Tuesday, 15 September 2020

A Garganey Moment 12th September 2020

c Mark
We met early in the country park and walked to a small reed margined lake, much of its surface covered by a green carpet of duckweed.The lake is one of two that are found secreted from a much larger main lake which in a couple of hours will become heavily populated but here a narrow track alongside the smaller lake forms a cul de sac and along which people rarely venture, especially at such an early hour as this.

This suited our purpose as we would be required to sit in virtual silence, if we were to be successful in sighting the bird of interest. We found a gap in the bushes, a cramped space created by fishermen and sat at the bottom of a steep bank by the water's edge, secreted in our small space by surrounding brambles, reeds and sedge. This would effectively mask our profile. It was quiet at this hour with no traffic noise or extraneous un-natural sounds. Only the quiet clucking of Moorhens and explosive burps of Gadwall drakes hidden in the three narrow and separate reedbeds opposite us, came in the stillness of the morning. 

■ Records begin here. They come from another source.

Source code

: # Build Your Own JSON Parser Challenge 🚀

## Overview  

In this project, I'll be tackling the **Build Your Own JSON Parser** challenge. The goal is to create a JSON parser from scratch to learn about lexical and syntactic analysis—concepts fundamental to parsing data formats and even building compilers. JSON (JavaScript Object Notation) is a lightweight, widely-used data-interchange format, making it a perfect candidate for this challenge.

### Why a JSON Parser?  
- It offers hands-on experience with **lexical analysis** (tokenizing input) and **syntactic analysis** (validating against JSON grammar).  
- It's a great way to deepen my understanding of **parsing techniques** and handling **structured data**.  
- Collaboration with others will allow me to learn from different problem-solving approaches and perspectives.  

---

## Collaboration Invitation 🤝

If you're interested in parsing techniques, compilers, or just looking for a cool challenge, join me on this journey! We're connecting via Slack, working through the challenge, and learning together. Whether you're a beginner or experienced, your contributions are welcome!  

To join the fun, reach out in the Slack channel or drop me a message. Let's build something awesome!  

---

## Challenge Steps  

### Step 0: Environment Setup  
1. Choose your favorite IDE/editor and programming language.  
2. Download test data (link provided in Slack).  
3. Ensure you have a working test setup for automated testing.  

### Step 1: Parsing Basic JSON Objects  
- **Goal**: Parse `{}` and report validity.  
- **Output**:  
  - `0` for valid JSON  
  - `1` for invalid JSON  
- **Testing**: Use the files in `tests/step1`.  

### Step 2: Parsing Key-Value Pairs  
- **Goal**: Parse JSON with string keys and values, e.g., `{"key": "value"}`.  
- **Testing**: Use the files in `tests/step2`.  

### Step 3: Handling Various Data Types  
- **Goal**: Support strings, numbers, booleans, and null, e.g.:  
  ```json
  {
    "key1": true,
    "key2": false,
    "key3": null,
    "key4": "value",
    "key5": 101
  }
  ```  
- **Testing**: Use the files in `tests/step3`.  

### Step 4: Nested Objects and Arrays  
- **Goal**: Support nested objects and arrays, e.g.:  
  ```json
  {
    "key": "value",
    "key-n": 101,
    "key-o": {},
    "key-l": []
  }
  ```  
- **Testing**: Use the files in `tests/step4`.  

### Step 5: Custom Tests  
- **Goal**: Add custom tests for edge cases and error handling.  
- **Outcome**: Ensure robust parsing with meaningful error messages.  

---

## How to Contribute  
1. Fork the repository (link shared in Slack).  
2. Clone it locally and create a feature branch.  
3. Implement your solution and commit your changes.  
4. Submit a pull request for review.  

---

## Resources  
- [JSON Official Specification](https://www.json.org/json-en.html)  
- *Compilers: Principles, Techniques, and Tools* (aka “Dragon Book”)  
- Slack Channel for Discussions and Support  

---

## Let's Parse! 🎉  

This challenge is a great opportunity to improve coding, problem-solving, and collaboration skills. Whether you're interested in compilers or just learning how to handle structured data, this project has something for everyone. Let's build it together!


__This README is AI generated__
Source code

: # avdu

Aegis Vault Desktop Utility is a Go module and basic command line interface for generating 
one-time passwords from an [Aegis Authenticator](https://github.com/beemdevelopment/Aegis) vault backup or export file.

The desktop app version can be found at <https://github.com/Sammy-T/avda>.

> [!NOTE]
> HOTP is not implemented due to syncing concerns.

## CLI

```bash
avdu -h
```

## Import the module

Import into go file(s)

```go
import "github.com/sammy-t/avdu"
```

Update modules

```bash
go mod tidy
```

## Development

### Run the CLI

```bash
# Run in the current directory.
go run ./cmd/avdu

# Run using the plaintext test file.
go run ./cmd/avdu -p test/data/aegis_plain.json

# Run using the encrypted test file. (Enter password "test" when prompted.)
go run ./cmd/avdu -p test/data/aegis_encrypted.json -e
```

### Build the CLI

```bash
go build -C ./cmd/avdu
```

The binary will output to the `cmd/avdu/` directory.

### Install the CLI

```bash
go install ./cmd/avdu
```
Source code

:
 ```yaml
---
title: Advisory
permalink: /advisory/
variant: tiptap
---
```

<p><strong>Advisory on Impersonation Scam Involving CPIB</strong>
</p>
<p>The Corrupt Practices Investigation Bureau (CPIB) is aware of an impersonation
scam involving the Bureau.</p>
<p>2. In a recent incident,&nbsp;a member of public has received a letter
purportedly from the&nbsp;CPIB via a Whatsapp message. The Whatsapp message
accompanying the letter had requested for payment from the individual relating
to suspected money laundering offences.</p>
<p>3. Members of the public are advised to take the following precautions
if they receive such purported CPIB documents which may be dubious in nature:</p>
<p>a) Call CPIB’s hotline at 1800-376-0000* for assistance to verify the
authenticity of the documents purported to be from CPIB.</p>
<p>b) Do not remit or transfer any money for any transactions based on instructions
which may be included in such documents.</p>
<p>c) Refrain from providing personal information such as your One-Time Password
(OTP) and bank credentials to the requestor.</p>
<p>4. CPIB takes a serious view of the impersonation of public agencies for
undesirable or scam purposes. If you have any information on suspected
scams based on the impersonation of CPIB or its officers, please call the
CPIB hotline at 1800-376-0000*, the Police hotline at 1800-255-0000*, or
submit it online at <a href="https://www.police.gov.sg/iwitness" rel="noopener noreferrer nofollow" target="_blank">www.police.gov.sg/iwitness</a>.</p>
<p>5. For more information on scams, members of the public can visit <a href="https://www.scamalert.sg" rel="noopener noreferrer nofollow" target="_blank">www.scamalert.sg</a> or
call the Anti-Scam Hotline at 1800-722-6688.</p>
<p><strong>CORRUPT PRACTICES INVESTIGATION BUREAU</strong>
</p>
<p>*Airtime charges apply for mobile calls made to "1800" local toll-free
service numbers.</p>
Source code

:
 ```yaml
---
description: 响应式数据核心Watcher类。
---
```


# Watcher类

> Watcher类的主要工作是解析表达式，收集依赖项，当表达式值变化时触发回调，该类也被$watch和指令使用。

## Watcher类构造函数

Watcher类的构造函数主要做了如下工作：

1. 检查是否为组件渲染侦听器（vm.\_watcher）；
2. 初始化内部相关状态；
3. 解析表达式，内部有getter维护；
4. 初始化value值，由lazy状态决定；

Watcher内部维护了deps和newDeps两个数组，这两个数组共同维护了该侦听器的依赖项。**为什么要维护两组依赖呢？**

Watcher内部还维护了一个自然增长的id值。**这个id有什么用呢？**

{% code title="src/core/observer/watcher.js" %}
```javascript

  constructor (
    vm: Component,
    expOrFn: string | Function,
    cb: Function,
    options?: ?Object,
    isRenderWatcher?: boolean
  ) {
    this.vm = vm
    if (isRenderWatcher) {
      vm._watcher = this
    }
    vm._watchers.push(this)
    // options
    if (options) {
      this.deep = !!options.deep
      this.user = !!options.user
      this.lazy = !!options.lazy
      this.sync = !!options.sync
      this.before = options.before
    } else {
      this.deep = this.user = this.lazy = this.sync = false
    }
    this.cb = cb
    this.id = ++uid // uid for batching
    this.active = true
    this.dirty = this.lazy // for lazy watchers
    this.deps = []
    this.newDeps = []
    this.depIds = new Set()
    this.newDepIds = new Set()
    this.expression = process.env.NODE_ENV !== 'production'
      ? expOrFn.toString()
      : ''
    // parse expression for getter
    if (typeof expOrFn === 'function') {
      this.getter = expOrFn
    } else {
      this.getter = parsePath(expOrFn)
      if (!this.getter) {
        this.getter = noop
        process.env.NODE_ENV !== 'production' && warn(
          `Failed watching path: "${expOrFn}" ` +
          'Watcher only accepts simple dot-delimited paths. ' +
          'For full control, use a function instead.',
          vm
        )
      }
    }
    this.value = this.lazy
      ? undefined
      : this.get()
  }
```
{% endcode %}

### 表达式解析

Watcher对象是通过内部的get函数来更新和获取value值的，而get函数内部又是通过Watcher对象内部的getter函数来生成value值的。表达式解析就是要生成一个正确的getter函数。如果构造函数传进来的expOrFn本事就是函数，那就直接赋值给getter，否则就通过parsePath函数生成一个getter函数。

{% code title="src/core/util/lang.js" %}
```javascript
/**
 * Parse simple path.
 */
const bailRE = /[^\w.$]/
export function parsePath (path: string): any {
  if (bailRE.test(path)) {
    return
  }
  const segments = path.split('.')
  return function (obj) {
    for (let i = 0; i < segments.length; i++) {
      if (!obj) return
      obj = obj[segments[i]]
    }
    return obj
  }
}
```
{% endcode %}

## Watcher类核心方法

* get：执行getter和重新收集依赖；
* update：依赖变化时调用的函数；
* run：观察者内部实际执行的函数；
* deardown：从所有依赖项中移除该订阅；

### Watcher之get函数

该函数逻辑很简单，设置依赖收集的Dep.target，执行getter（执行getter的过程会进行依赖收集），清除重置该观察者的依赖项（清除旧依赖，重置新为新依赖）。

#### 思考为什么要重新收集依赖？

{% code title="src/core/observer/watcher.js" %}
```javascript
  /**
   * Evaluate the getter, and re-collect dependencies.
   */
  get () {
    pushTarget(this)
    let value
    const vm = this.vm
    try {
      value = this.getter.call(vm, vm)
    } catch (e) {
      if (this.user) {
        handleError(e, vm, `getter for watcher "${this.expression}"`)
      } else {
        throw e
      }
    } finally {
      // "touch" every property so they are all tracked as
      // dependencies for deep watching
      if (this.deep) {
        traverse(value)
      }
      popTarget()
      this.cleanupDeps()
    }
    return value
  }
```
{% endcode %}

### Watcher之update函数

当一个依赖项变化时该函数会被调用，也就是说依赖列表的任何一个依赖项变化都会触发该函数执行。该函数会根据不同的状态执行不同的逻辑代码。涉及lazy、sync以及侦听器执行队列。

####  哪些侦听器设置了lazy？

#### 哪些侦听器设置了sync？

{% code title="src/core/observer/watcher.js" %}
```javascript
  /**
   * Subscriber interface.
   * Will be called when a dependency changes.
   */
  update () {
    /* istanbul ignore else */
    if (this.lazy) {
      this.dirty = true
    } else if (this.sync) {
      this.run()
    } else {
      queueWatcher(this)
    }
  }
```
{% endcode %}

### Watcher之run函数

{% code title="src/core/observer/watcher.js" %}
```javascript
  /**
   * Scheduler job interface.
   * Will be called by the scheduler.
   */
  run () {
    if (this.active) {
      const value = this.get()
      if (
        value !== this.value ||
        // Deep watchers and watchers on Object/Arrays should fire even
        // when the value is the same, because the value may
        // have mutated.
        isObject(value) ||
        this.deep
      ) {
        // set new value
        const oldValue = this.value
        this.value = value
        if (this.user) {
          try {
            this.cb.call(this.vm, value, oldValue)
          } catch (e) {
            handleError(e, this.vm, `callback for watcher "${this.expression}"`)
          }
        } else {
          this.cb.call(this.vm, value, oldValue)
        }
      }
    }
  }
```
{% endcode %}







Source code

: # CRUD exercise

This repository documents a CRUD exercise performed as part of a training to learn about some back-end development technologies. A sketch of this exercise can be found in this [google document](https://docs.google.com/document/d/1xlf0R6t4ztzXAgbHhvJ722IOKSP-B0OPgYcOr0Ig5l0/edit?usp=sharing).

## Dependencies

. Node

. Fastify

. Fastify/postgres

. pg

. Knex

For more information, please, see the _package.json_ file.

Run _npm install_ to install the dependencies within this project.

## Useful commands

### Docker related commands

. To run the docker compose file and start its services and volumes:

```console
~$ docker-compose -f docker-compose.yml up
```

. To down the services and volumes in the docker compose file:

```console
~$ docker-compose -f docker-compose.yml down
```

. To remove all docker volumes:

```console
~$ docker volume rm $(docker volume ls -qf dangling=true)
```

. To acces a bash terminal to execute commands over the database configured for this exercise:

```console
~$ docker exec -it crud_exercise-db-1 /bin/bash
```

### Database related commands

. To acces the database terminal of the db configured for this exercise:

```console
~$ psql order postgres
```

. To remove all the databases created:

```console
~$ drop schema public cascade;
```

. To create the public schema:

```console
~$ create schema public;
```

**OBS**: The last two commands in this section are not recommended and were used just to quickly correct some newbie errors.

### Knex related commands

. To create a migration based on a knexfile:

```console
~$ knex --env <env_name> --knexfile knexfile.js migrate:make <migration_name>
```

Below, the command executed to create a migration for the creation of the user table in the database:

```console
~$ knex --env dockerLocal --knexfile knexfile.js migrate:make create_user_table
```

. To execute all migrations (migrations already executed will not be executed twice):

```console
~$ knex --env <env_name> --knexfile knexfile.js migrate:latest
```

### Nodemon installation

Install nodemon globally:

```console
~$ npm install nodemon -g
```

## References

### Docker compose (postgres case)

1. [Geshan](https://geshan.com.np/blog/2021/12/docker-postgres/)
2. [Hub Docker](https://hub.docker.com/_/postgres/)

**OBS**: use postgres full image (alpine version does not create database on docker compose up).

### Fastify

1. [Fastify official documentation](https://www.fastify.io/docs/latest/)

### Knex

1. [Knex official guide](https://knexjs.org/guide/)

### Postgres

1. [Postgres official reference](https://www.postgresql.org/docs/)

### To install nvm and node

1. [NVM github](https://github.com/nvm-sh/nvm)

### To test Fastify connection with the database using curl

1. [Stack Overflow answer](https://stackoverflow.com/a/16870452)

Four Mallard casually swam through thc duckweed, so close that we could hear the slapping of their mandibles as they sifted through the duckweed. The ducks left sinuous trails of dark water that ran like scars through the green carpet with the disturbed weed slowly floating back to become, as the water stilled, re-united with the overall green surface.

Common Chiffchaffs flickered like the emerging sunlight through the base of the reeds.Tiny and inconsequential, they chased insects through the multitudinous stems, inches from the water, their buff brown plumage the colour of the reed stems.

Two late Swifts careered through the bluing sky, high over and were gone, hidden by the trees that hung over the lake sides.

A much smaller duck, with a colder, greyer but similar streaked brown plumage to the Mallards, totally unremarkable to the undiscerning eye, emerged with utmost caution from the dense reeds opposite and commenced the same Mallard like dabbling in the weed. It was a juvenile Garganey, the object of our desire  and which had lured us here on this early autumnal morning.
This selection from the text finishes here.